A LA SÉPARATION DES INFRASTRUCTURES ET DE L'EXPLOITATION

C'est l'aspect le plus important du plan de redressement et l'innovation majeure par rapport au projet de contrat de plan.

Un nouvel établissement public d'État, Réseau ferré national, est créé, qui devient responsable des infrastructures. Trois opérations sont ainsi réalisées en une :


• le nouvel établissement public reprend la dette qui peut être considérée comme ayant servi à financer les investissements en infrastructures depuis 1990, soit 125 milliards de francs. Le calcul de ce montant comporte probablement une part d'arbitraire, car il est difficile de l'établir avec précision. L'ancien président de la SNCF, M. Loïk Le Floch-Prigent, l'évaluait pour sa part à 145 milliards de francs ;


• le nouvel établissement public devient propriétaire des actifs constituant l'infrastructure, en contrepartie de la reprise de la dette ;


• il devient à l'avenir responsable du financement des infrastructures nouvelles et de leur entretien, ce qui devrait mettre fin à une des causes importantes du déficit structurel de la SNCF.
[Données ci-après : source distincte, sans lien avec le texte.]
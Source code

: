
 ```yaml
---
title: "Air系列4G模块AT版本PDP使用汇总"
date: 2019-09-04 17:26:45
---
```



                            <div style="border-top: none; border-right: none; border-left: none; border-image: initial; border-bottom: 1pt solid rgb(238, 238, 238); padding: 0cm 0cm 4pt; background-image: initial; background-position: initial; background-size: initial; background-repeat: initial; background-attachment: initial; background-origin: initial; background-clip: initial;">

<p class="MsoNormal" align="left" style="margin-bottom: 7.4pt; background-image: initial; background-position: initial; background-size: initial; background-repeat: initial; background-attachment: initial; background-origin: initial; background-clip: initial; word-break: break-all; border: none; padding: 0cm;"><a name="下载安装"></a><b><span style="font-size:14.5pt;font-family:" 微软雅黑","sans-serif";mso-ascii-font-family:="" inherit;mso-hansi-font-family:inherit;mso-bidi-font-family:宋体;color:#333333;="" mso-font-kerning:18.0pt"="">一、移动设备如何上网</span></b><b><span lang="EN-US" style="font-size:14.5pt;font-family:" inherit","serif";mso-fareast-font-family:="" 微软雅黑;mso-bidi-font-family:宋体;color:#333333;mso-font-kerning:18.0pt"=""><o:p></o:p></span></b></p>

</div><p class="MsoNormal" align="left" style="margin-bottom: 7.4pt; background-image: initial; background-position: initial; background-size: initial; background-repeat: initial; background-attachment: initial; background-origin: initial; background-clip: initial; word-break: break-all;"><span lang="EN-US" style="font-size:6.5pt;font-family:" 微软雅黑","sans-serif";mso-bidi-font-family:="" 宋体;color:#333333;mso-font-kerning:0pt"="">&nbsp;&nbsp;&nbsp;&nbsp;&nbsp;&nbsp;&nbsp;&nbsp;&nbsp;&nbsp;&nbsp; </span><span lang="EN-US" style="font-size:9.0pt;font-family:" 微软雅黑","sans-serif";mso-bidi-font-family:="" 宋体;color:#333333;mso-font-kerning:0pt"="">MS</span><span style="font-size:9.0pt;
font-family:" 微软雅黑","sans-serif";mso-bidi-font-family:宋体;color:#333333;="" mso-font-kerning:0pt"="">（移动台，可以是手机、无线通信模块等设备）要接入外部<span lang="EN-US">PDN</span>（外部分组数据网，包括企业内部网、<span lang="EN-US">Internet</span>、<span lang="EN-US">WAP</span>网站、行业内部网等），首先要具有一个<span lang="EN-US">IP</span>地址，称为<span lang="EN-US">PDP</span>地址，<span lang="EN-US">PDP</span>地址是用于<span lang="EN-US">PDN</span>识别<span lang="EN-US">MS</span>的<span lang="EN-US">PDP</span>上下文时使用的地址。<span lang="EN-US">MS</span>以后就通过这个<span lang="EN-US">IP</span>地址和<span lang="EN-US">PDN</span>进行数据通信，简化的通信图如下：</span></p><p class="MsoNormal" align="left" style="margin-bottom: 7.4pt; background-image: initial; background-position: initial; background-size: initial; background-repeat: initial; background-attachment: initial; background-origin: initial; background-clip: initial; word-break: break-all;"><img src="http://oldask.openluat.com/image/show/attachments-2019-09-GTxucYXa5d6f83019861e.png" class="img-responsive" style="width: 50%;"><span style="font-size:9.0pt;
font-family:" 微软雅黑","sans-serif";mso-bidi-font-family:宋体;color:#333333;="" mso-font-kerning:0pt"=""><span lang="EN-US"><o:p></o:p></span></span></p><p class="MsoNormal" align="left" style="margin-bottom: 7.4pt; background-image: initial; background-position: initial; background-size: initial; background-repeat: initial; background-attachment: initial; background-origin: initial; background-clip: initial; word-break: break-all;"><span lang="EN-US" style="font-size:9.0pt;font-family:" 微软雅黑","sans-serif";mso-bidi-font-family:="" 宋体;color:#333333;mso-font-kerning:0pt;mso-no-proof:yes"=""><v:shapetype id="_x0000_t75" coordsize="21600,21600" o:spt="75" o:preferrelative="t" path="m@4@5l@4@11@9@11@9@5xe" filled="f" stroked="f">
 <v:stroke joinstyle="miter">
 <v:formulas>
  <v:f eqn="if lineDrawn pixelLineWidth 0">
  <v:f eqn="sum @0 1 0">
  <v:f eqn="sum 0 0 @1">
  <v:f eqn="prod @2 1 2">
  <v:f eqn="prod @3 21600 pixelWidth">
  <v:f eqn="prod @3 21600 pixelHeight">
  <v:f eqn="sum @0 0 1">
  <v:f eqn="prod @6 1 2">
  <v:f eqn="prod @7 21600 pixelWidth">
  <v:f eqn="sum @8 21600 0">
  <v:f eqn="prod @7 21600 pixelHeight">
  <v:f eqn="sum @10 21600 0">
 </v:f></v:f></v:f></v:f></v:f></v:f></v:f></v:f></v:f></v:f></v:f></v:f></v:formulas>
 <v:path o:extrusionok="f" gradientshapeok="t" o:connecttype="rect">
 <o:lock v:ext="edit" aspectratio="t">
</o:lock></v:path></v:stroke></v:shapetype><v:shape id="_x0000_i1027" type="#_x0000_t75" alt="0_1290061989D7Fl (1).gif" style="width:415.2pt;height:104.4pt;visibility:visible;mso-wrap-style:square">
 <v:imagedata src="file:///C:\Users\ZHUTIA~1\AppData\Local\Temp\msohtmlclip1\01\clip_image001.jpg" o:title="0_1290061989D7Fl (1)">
Cette pièce maîtresse du plan de redressement permet d'atteindre plusieurs objectifs. D'abord, elle donne satisfaction aux cheminots qui n'avaient pas accepté qu'une partie de la reprise de la dette soit liée aux efforts de l'entreprise comme le prévoyait le projet de contrat de plan ( ( * )7) . Ensuite, elle permet de préparer concrètement l'Europe ferroviaire, en satisfaisant une exigence de la directive n° 91-440. Les réseaux nationaux sont en effet amenés, à terme, à recevoir plusieurs entreprises de transports ferroviaires européennes. Enfin, elle devrait faciliter le retour de la SNCF à l'équilibre : d'une part, la reprise de cette dette éponge immédiatement 10 à 12 milliards de francs de déficit courant, et d'autre part, cette nouvelle modalité de financement réduira considérablement l'endettement à venir de l'entreprise.

Le fonctionnement du binôme SNCF/établissement public sera le suivant : la SNCF rémunérera l'établissement public par un péage représentatif du droit d'utilisation des infrastructures, l'établissement public paiera à la SNCF le prix de l'entretien et de la maintenance du réseau dans la mesure où elle assumera ces tâches.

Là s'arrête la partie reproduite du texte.